::: Input for this task

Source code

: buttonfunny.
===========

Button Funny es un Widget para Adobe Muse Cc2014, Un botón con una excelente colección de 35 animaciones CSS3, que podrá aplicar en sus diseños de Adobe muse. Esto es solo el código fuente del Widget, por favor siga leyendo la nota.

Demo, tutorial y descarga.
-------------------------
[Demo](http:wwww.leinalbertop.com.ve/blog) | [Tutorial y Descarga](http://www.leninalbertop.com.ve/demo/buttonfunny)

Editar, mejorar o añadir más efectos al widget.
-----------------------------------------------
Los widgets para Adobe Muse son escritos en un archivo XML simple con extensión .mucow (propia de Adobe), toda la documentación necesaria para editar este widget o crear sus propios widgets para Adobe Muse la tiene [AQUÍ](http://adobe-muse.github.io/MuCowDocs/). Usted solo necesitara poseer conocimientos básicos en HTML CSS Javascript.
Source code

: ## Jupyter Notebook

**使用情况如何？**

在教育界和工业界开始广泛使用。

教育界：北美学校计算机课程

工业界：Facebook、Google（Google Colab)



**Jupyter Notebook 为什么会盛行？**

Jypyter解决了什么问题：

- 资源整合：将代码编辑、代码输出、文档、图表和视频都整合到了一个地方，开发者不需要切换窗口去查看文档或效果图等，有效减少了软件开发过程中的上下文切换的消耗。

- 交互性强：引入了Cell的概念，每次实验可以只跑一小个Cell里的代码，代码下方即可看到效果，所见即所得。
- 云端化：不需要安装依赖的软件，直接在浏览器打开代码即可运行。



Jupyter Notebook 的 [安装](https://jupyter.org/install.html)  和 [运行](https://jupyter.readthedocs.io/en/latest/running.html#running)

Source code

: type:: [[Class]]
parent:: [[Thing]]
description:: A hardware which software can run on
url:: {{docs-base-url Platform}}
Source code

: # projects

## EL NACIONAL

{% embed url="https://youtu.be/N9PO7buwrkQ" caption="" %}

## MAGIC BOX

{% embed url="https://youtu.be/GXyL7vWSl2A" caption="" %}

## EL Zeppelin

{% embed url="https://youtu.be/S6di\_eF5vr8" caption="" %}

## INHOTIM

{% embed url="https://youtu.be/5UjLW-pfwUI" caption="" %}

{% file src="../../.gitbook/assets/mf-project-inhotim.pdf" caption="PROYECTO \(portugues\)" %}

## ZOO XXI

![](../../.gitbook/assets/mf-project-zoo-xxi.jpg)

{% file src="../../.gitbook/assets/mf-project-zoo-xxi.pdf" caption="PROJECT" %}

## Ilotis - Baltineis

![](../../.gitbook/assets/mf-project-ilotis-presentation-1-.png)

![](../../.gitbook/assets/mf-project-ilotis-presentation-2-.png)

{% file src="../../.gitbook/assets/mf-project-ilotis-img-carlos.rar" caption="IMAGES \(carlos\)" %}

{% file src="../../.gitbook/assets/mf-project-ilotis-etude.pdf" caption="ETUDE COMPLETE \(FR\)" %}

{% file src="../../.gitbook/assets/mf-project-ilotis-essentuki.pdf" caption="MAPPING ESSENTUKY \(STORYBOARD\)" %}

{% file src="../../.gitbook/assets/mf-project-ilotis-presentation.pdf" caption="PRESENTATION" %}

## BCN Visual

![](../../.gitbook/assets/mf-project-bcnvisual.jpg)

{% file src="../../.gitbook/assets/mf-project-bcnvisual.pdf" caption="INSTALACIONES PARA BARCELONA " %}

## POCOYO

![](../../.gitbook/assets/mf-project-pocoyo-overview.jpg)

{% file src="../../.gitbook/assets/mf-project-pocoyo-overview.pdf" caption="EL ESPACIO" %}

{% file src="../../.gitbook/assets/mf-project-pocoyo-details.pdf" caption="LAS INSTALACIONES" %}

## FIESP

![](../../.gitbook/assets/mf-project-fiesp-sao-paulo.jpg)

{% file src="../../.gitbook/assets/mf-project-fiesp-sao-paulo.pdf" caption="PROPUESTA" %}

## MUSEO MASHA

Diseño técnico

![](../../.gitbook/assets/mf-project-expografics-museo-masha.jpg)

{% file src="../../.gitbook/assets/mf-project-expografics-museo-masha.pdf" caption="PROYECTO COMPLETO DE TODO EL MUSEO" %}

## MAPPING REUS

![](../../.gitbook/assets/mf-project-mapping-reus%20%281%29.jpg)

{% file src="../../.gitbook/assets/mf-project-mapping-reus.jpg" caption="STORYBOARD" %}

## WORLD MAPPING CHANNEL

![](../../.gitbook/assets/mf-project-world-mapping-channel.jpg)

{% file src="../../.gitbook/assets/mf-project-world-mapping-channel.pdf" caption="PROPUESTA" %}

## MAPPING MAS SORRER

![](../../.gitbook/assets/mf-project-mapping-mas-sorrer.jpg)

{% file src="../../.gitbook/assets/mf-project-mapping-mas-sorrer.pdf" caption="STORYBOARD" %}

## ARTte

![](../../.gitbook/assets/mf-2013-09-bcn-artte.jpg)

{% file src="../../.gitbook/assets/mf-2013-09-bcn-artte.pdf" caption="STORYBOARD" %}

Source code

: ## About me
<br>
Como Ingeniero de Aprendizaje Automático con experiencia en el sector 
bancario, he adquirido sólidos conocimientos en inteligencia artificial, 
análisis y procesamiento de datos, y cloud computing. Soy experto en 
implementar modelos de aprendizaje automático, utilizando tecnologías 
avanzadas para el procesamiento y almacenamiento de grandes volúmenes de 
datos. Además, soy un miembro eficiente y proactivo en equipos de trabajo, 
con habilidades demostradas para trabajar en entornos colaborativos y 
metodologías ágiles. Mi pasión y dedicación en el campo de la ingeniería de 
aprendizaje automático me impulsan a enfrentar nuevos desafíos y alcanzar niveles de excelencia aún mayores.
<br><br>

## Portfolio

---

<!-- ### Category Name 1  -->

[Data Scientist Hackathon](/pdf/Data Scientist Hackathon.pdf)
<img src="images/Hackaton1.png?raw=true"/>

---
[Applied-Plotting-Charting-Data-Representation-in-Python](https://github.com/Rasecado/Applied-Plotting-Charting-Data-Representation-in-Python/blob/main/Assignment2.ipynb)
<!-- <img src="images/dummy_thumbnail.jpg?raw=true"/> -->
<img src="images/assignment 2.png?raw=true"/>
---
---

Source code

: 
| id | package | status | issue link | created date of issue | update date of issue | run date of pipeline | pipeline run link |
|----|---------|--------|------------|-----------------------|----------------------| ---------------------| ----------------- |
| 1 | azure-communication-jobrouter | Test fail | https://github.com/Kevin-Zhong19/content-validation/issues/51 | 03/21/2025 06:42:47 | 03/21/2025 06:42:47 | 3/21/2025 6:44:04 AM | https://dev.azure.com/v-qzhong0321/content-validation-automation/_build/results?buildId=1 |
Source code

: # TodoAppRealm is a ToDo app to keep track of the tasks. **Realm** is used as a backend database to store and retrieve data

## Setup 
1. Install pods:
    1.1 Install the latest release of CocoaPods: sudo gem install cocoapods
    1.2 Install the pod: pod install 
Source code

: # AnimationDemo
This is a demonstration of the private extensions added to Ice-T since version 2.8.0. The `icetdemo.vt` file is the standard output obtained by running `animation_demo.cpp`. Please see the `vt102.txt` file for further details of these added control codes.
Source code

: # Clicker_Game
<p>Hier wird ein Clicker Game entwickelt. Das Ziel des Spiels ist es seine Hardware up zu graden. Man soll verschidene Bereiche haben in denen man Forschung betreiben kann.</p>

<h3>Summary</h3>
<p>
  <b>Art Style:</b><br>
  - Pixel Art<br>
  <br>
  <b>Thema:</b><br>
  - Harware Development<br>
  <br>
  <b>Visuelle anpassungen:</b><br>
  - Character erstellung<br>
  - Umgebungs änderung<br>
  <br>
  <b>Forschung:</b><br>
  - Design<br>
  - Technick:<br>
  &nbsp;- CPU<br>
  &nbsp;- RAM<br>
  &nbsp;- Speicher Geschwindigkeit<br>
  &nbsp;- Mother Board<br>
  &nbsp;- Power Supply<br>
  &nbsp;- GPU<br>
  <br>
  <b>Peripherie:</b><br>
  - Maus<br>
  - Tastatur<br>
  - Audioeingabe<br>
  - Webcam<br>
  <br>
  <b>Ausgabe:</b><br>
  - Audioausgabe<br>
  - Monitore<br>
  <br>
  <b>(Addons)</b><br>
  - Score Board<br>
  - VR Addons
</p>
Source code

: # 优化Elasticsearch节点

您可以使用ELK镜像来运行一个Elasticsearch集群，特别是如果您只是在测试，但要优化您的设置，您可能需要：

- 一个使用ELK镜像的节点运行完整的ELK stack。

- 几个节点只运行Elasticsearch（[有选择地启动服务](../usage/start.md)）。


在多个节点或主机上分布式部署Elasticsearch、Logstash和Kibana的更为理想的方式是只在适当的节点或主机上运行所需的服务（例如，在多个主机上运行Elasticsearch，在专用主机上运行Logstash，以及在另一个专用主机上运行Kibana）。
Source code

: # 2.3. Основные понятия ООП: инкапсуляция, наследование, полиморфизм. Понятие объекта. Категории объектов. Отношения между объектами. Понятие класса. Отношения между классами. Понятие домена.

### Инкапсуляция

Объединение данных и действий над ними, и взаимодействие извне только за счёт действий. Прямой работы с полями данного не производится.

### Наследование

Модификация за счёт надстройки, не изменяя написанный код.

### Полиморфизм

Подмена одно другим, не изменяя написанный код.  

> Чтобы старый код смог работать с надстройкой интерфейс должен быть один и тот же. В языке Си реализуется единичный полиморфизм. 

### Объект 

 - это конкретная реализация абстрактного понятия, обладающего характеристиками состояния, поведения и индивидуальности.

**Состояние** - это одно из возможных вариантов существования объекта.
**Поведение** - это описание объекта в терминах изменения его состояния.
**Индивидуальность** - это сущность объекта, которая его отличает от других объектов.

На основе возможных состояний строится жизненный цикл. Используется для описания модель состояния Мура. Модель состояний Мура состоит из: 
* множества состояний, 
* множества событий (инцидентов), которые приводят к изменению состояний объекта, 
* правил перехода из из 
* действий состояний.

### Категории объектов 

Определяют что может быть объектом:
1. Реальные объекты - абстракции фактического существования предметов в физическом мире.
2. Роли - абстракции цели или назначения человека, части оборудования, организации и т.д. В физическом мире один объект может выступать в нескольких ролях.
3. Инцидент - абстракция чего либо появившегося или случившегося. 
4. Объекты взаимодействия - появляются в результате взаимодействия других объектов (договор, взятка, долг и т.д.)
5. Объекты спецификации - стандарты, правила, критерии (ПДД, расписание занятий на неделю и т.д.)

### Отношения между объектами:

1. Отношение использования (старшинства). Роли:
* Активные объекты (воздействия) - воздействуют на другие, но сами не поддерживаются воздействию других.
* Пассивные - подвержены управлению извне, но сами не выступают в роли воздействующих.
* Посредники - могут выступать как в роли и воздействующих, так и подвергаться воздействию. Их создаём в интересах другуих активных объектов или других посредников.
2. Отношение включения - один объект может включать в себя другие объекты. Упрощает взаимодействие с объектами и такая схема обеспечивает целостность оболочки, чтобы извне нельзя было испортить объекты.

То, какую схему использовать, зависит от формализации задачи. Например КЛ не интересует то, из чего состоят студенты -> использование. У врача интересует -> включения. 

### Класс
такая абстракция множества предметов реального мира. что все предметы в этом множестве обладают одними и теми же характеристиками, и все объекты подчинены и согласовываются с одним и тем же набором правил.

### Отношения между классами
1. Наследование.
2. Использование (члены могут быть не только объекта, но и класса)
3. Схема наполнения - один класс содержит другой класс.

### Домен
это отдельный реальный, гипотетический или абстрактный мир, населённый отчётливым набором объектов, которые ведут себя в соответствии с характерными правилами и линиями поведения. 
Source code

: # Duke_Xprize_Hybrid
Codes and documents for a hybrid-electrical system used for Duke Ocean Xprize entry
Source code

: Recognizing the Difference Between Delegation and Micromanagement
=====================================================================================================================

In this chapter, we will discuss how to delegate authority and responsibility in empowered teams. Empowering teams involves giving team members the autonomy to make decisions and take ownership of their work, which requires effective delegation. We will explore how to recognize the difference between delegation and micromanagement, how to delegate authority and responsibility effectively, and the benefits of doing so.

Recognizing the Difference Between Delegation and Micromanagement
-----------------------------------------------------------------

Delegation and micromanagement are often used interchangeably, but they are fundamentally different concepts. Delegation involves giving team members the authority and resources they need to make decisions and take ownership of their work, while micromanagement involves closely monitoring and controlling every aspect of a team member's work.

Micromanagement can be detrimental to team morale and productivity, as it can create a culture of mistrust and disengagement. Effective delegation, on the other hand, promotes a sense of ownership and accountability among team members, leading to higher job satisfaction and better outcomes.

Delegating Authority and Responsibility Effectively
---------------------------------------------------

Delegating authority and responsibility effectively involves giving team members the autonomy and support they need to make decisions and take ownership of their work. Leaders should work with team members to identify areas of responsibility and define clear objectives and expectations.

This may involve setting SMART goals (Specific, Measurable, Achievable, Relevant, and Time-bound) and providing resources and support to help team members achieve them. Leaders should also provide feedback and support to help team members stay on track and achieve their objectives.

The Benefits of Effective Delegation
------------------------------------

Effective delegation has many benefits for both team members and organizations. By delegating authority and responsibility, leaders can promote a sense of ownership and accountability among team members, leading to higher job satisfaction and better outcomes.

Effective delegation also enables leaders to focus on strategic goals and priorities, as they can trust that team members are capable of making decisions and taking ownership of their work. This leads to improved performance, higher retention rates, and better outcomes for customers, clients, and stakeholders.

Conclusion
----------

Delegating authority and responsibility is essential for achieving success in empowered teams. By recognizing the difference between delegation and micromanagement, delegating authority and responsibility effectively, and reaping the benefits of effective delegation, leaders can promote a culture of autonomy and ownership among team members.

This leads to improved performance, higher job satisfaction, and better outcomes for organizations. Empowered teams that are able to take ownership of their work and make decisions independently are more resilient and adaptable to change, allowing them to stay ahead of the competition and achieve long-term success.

::::::

■ How to complete this task ■
Using only the data above, copy out the lines that include the word "счёт".

■ Result of the exercise ■
Объединение данных и действий над ними, и взаимодействие извне только за счёт действий. Прямой работы с полями данного не производится.
Модификация за счёт надстройки, не изменяя написанный код.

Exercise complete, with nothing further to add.